The procession halts at a pre-arranged house, singing their request for shelter. The folks inside keep the door closed, and reply with another song that announces that they don’t open their door to strangers. The procession moves. Finally they reach the last house of the evening, where the doors are opened to a song of welcome. Everyone files in, puts the holy figures on an altar, and enjoys hot chocolate and cookies before departing.
The next night the same scene will be repeated, usually for the nine nights before Christmas Eve. This night, the procession often ends at the sponsoring church, with more refreshments, and the breaking of a piñata in the form of the Star of Bethlehem.
To find out about Las Posadas processions, the best thing to do would be to call the different Catholic churches on Tucson’s south and west sides.

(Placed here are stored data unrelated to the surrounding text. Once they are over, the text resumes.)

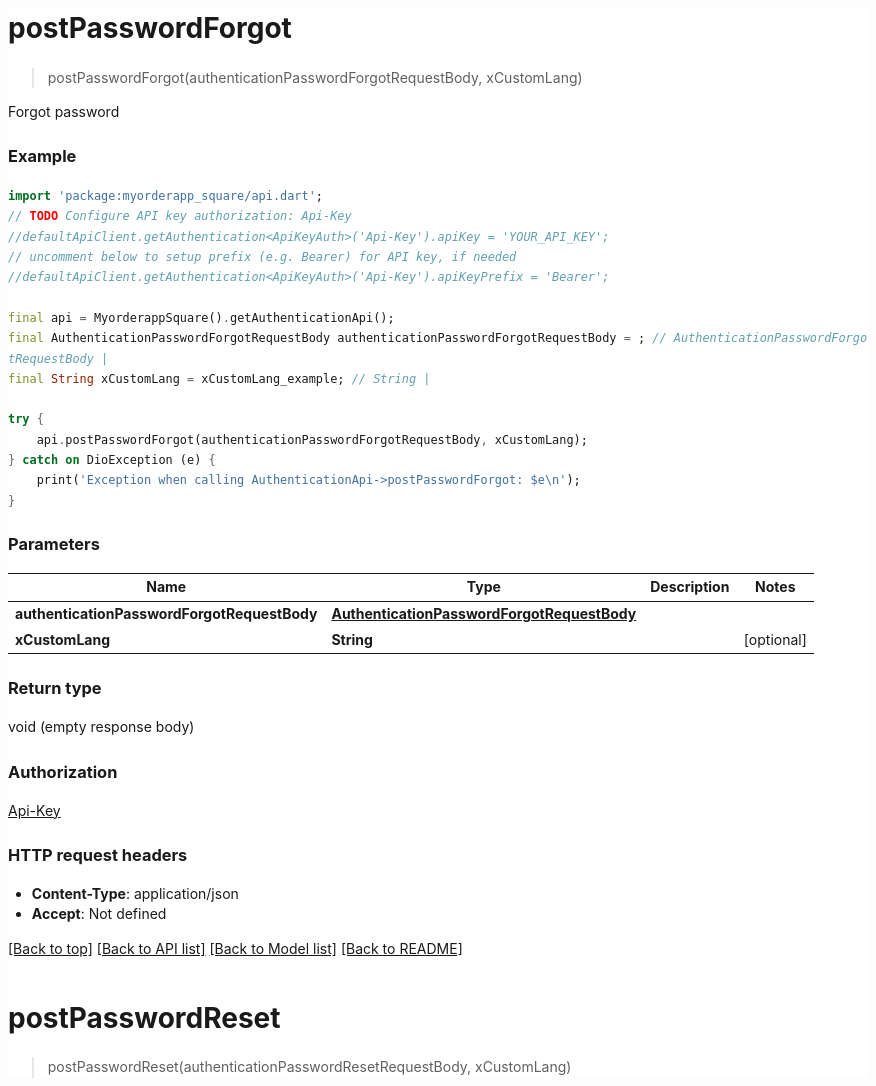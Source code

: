 # **postPasswordForgot**
> postPasswordForgot(authenticationPasswordForgotRequestBody, xCustomLang)

Forgot password

### Example
```dart
import 'package:myorderapp_square/api.dart';
// TODO Configure API key authorization: Api-Key
//defaultApiClient.getAuthentication<ApiKeyAuth>('Api-Key').apiKey = 'YOUR_API_KEY';
// uncomment below to setup prefix (e.g. Bearer) for API key, if needed
//defaultApiClient.getAuthentication<ApiKeyAuth>('Api-Key').apiKeyPrefix = 'Bearer';

final api = MyorderappSquare().getAuthenticationApi();
final AuthenticationPasswordForgotRequestBody authenticationPasswordForgotRequestBody = ; // AuthenticationPasswordForgotRequestBody | 
final String xCustomLang = xCustomLang_example; // String | 

try {
    api.postPasswordForgot(authenticationPasswordForgotRequestBody, xCustomLang);
} catch on DioException (e) {
    print('Exception when calling AuthenticationApi->postPasswordForgot: $e\n');
}
```

### Parameters

Name | Type | Description  | Notes
------------- | ------------- | ------------- | -------------
 **authenticationPasswordForgotRequestBody** | [**AuthenticationPasswordForgotRequestBody**](AuthenticationPasswordForgotRequestBody.md)|  | 
 **xCustomLang** | **String**|  | [optional] 

### Return type

void (empty response body)

### Authorization

[Api-Key](../README.md#Api-Key)

### HTTP request headers

 - **Content-Type**: application/json
 - **Accept**: Not defined

[[Back to top]](#) [[Back to API list]](../README.md#documentation-for-api-endpoints) [[Back to Model list]](../README.md#documentation-for-models) [[Back to README]](../README.md)

# **postPasswordReset**
> postPasswordReset(authenticationPasswordResetRequestBody, xCustomLang)
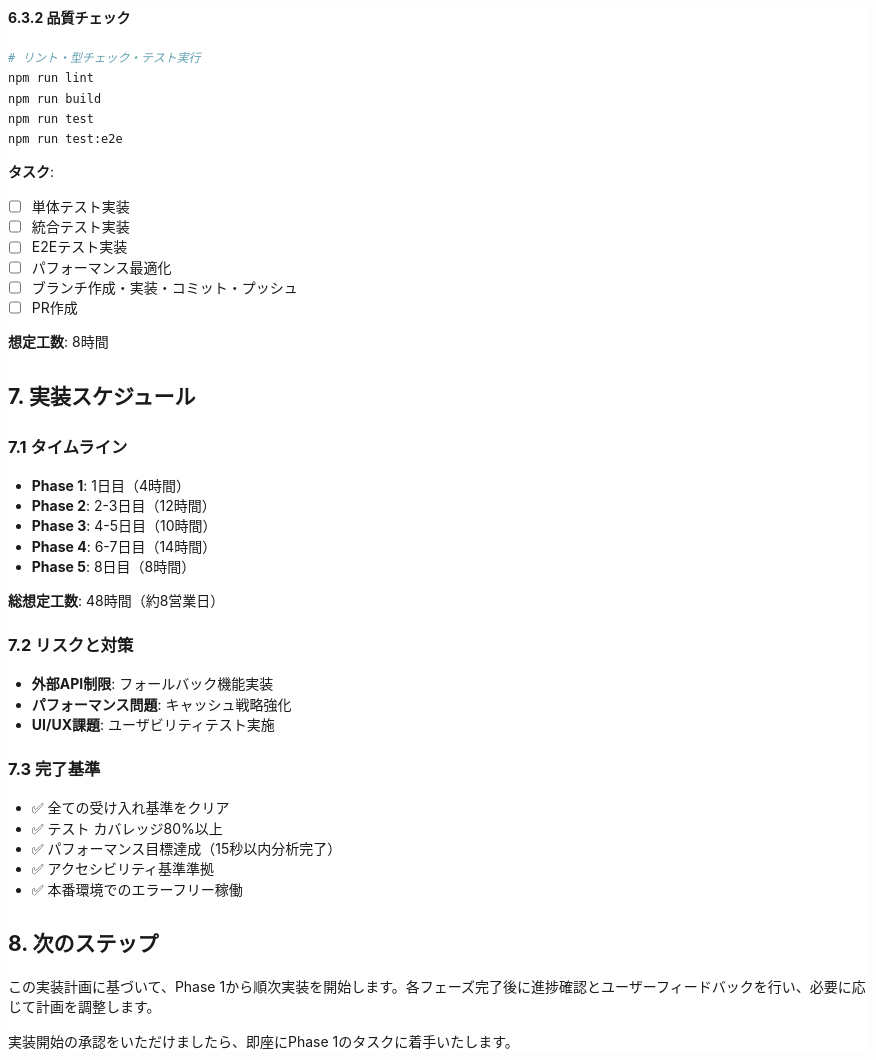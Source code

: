#### 6.3.2 品質チェック
```bash
# リント・型チェック・テスト実行
npm run lint
npm run build
npm run test
npm run test:e2e
```

**タスク**:
- [ ] 単体テスト実装
- [ ] 統合テスト実装
- [ ] E2Eテスト実装
- [ ] パフォーマンス最適化
- [ ] ブランチ作成・実装・コミット・プッシュ
- [ ] PR作成

**想定工数**: 8時間

## 7. 実装スケジュール

### 7.1 タイムライン
- **Phase 1**: 1日目（4時間）
- **Phase 2**: 2-3日目（12時間）
- **Phase 3**: 4-5日目（10時間） 
- **Phase 4**: 6-7日目（14時間）
- **Phase 5**: 8日目（8時間）

**総想定工数**: 48時間（約8営業日）

### 7.2 リスクと対策
- **外部API制限**: フォールバック機能実装
- **パフォーマンス問題**: キャッシュ戦略強化
- **UI/UX課題**: ユーザビリティテスト実施

### 7.3 完了基準
- ✅ 全ての受け入れ基準をクリア
- ✅ テスト カバレッジ80%以上
- ✅ パフォーマンス目標達成（15秒以内分析完了）
- ✅ アクセシビリティ基準準拠
- ✅ 本番環境でのエラーフリー稼働

## 8. 次のステップ

この実装計画に基づいて、Phase 1から順次実装を開始します。各フェーズ完了後に進捗確認とユーザーフィードバックを行い、必要に応じて計画を調整します。

実装開始の承認をいただけましたら、即座にPhase 1のタスクに着手いたします。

Tucson’s oldest continuing Posadas procession has been enacted since the 1930s by the students of Carrillo Elementary School. Unfortunately, that procession has come and gone already.
There is another traditional Mexican Christmas drama put on annually in Tucson; La Pastorela or “The Shepherds’ Play.” It relates the shepherds’ journey to Bethlehem to see the Holy Babe. Along the way, they are beset by diabolical temptations, and protected by the Archangel Michael and his sidekick, Gabriel. The characters are stock ones: the two angels, a hermit, shepherds, a doubting woman, and in this case, a sheep and a dog. The characters and plot remain the same, but each year’s script reflects what is going on in the world. For example, one year the shepherds were trying to cross the Border and got rounded up by Minutemen. An ancient story with contemporary, regional details.